RAID (redundant array of independent disks) is a technology that allows combining multiple disk drives into arrays or RAID volumes by spreading (striping) data across drives. RAID can be used to improve performance by taking advantage of several drives’ worth of throughput to access the dataset. It can also be used to increase data reliability and availability by adding parity to the dataset and/or mirroring one set of drives onto another. This helps prevent a loss of data or application downtime in case of a drive failure.
RAID technology has been around for decades and is well-known when applied to traditional configurations with mid-capacity HDDs. However, the storage industry is evolving fast, and new storage technologies carry a lot of challenges for RAID in 2024.

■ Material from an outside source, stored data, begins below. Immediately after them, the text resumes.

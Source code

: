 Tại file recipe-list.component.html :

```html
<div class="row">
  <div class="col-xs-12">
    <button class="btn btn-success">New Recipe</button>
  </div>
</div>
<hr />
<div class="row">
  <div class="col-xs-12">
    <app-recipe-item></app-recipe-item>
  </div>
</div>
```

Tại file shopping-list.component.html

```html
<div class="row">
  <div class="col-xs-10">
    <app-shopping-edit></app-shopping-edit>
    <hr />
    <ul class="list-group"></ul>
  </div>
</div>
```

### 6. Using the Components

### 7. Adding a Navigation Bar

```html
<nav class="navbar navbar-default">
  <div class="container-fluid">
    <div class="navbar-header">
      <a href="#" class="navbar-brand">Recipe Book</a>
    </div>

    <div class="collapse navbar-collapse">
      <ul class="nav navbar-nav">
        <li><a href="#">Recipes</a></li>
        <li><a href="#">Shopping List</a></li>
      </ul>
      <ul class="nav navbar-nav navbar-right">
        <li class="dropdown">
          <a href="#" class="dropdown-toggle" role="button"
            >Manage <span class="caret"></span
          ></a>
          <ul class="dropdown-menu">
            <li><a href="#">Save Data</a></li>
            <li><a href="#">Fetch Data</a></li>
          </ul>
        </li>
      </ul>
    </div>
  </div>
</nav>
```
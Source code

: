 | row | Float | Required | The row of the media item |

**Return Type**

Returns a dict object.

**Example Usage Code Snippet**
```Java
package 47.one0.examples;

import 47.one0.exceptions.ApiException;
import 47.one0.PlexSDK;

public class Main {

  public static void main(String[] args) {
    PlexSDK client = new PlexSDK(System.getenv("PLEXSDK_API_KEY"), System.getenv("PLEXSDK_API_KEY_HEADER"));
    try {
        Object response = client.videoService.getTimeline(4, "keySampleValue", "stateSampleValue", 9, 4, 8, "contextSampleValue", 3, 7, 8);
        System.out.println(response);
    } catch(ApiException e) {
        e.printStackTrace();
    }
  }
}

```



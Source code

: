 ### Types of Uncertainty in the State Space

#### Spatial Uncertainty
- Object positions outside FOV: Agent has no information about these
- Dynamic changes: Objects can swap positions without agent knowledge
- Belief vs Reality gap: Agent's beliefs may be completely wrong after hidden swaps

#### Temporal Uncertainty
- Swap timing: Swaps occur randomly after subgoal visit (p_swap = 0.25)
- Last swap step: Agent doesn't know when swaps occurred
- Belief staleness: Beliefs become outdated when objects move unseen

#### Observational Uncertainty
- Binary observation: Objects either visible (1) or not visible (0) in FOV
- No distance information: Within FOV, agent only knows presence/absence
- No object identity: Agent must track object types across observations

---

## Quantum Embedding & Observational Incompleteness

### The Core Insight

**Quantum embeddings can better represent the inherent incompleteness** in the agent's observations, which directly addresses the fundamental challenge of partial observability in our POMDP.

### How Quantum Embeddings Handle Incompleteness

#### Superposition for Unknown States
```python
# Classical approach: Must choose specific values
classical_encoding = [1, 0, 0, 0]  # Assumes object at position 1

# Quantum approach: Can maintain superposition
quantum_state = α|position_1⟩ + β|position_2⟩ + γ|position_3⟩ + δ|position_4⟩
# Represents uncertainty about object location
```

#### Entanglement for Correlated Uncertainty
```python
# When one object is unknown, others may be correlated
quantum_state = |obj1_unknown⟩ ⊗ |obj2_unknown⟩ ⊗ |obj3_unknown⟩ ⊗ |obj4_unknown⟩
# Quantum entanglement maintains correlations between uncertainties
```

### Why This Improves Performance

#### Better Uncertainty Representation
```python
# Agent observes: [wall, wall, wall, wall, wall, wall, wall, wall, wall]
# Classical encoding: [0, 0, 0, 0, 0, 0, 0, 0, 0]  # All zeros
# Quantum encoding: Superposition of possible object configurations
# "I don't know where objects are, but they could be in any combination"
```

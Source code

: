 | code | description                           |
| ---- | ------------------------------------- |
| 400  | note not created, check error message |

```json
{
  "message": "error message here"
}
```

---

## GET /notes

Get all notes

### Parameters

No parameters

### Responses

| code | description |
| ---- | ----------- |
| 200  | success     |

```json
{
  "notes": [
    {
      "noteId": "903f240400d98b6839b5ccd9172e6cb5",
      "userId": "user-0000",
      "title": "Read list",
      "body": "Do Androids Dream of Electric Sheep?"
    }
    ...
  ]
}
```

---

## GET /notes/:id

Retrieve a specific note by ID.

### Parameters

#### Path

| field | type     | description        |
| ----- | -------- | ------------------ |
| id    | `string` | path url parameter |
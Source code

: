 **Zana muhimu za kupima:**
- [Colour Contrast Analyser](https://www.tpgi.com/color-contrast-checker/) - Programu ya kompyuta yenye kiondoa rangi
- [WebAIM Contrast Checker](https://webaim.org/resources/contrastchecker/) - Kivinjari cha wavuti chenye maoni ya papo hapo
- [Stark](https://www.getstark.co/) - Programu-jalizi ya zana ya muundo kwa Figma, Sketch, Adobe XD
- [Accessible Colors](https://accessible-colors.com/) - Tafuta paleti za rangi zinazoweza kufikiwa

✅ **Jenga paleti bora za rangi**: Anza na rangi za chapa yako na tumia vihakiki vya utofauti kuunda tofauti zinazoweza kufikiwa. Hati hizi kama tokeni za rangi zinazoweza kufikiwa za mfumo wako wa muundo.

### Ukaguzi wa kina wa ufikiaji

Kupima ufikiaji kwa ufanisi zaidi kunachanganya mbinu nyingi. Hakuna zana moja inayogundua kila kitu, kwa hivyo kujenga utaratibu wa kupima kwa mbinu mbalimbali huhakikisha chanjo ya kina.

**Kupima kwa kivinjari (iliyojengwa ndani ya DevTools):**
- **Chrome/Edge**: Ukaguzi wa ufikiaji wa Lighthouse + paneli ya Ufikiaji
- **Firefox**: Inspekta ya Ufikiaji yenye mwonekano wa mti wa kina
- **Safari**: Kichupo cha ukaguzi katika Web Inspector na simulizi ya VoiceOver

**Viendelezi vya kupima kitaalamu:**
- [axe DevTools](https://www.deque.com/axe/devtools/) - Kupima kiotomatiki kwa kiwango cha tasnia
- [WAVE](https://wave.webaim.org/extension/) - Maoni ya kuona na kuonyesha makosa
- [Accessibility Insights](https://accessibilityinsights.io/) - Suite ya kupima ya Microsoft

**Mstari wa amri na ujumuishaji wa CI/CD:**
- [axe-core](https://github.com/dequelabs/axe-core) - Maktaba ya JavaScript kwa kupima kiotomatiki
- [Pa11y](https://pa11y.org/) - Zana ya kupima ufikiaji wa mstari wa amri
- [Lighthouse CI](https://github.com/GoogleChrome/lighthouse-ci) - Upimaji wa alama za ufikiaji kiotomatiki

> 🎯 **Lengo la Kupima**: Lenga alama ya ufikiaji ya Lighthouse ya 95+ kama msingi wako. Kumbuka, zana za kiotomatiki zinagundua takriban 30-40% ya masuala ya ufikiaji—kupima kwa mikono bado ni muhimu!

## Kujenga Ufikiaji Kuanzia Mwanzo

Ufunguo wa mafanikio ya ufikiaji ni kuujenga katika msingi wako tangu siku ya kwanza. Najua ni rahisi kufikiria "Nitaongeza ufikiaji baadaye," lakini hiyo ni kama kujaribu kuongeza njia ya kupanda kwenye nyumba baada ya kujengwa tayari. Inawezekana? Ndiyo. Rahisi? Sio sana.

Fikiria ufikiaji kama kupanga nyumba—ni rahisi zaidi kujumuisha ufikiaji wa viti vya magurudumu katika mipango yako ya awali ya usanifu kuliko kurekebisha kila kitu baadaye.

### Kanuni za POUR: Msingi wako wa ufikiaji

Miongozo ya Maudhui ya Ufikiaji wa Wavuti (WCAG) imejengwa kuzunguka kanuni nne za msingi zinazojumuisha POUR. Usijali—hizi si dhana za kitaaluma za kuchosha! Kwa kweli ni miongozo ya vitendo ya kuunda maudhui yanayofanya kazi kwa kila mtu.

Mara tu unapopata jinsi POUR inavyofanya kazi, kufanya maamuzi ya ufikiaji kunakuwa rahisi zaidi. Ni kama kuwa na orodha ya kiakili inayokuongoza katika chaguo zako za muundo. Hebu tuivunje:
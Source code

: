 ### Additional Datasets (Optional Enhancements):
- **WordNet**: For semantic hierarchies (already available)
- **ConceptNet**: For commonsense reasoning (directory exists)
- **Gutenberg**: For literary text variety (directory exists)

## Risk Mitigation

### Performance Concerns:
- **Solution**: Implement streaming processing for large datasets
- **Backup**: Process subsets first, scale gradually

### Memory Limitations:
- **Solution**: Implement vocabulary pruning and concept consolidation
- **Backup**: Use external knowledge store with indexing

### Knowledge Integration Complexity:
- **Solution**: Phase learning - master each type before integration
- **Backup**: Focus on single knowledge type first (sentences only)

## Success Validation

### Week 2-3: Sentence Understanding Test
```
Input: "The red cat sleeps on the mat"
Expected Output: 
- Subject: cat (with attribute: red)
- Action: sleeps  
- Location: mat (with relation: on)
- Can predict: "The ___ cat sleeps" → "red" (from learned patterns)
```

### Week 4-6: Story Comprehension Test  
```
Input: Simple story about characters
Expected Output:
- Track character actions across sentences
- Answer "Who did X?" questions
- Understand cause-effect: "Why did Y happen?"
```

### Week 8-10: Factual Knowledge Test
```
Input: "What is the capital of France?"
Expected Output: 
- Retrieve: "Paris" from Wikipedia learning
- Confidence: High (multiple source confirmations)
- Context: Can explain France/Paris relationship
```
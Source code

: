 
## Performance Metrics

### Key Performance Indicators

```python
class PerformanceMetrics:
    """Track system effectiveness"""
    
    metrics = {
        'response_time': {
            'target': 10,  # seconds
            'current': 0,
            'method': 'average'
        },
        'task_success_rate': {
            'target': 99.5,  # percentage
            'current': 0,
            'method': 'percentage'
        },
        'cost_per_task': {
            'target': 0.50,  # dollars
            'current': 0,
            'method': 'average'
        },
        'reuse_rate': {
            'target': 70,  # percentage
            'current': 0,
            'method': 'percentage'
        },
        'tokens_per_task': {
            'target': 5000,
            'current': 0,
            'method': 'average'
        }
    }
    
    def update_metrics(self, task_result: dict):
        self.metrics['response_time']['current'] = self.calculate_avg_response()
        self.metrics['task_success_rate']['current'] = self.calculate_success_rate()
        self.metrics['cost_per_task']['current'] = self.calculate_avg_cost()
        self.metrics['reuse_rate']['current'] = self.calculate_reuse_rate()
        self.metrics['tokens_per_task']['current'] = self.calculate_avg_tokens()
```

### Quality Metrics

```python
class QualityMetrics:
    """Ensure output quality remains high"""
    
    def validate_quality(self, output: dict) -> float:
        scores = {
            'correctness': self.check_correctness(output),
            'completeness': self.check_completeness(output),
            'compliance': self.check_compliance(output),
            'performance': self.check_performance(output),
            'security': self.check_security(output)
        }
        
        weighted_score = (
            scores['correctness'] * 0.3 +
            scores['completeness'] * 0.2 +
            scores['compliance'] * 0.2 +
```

As HDDs are getting bigger every year, the reliability of parity RAID goes down. It happens due to the longer time it takes to rebuild data in case of a drive failure. Today’s 20+ TB drives may take weeks to re-construct and the probability of losing another drive in a group during this stressful time is increasing.
Another disruption to the status quo is NVMe. Bringing huge increases in throughput, these drives require a lot of computational power to calculate parity information and to rebuild in case of a drive failure. This is one of the reasons why RAID is not straightforward with NVMe.
Yet another level of complexity appears when NVMe is connected via network. Transient network issues are hard to distinguish from drive IO errors, so the developers must take care to adapt RAID logic to the networked model.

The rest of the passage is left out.